Friday, February 23, 2007
Have finally begun work on the last Chronicle, The Book of Dreams, after weeks of dithering, recovering from flu, and exploring my Buddhist leanings. The e-files are broken down into chapters, I've been reading and making notes, and now I am drawing up the big wall chart that shows me what is happening in each chapter. So there I am, working away on the chart, when in comes Hamish, a big fat wet cat who walks right across it and leaves muddy paw prints all over it. Appropriately enough, I guess, since he appears in Chapter 3 as the King of Cats. And I'm delighted it's raining. That's why Ireland has so many writers. What else is there to do when it's lashing outside?

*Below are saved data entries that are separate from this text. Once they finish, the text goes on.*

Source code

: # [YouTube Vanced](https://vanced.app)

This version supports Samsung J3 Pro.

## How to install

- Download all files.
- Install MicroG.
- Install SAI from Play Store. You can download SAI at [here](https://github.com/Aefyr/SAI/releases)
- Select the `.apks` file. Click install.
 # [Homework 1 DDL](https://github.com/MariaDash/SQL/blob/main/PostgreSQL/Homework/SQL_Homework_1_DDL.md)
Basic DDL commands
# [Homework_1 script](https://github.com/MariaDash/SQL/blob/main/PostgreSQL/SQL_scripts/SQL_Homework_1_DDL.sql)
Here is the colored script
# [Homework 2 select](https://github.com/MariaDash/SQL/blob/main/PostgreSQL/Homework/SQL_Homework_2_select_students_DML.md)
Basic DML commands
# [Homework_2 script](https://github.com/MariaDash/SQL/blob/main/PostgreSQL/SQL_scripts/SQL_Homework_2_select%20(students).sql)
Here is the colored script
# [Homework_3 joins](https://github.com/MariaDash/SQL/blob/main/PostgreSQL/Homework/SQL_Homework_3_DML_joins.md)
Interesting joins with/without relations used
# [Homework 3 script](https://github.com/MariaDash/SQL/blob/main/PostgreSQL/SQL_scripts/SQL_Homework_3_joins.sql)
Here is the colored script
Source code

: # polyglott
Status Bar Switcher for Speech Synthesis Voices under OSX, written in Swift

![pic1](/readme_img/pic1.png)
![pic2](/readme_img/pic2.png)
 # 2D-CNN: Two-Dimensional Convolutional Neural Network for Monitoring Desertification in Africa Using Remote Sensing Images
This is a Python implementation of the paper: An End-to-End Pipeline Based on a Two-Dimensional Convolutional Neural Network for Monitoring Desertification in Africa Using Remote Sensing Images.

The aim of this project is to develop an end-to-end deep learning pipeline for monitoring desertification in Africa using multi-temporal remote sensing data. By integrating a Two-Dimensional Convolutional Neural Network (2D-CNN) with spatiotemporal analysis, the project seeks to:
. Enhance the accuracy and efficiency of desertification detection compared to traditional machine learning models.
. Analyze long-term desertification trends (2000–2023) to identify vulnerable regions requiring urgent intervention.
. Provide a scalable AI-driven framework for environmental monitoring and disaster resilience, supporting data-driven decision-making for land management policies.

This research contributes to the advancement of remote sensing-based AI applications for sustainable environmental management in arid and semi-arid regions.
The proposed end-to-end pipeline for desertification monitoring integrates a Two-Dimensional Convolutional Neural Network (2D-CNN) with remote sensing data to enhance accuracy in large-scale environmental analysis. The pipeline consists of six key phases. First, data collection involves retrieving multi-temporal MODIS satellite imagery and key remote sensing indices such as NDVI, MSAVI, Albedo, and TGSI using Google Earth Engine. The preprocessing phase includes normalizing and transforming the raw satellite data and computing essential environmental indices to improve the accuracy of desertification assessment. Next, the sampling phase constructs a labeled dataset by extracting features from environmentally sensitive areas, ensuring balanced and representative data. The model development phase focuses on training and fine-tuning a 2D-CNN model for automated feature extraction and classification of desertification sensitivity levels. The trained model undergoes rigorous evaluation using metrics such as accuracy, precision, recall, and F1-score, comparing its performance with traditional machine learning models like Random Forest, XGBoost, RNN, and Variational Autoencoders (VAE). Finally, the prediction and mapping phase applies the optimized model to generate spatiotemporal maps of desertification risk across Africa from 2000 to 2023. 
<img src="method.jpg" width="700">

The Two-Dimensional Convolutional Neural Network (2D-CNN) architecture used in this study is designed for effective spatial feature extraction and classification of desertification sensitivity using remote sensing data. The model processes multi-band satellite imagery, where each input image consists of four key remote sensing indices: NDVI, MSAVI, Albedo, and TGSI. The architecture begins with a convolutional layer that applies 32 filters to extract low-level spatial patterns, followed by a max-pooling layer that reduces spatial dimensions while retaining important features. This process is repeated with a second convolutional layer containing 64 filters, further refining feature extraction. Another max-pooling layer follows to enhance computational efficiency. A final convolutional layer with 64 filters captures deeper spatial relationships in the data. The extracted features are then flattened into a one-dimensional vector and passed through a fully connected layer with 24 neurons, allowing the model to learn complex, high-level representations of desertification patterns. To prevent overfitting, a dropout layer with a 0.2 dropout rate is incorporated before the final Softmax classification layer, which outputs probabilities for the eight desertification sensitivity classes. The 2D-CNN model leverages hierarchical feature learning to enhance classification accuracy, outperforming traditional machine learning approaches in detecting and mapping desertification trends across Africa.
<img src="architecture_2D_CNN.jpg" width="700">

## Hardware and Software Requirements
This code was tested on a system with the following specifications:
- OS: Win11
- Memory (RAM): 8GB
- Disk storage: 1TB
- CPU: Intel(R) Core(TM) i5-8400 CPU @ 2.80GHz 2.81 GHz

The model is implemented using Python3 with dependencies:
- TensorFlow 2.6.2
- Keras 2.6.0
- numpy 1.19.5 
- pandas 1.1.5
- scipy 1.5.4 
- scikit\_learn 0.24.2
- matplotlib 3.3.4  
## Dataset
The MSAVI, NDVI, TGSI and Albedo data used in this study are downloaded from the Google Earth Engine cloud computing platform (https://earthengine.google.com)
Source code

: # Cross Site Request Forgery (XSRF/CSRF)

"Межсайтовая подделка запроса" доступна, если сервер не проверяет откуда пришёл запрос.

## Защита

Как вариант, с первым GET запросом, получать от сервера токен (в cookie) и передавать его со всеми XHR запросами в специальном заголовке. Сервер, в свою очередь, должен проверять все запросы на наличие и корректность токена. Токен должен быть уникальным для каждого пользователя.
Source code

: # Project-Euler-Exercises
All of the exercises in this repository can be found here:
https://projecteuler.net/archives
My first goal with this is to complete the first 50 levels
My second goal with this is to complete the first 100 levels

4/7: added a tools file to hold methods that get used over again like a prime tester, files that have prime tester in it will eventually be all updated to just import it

Thursday, February 15, 2007
Heard today that the Japanese edition of The Book of Dreams will be published in April of this year. Can't wait to see it! I understand it will be in two volumes. Kodansha do the most exquisite covers and there are always smaller illustrations at the beginning of the book such as this one at the front of The Summer King (Granuaile's galley). I'll post some of their other illustrations plus the maps of Ireland in Japanese. Honestly, I just adore foreign translations. They are so exciting.
Tuesday, February 06, 2007
Copies of the Slovenian edition of The Summer King arrived today. Findabhair took one look at Ian on the cover and said, "hello, hello." There is a nice pattern to the artwork of this Slovenian series. Each cover depicts attractive young people and a central image of a moon disc with the shadow of an animal figure featured in the tales, i.e. here you see Laheen, the great golden eagle. The Light-Bearer's Daughter cover (see below) shows the shadow of Dana's wolf guardian, while The Hunter's Moon cover (in the archives) presents the Faerie king on his horse. Nicely done.
Monday, February 05, 2007
I have written in my personal blog about Mark Abley's Spoken Here, a book concerning endangered languages. Here I want to speak about its relevance to my own work. The use of the Irish language in The Chronicles of Faerie is no light matter. Yes, its chief role is literary. As the true language of Irish síscealta - fairy tales - it bows towards the Source, the creative Well of my ancestors, from which I draw my inspiration. Thematically, it implies esoteric and ancient knowledge; the power of arcane words which can 'spellbind.' It is also used to enhance the poetic and lyrical weave of the text. Like Tolkien's elvish languages, Irish is a silver thread that shimmers through the stories. But there is another reason why I use it. A political and racial one. As Abley clearly points out, our mother tongues will only survive when we go beyond cherishing them and insist on using them.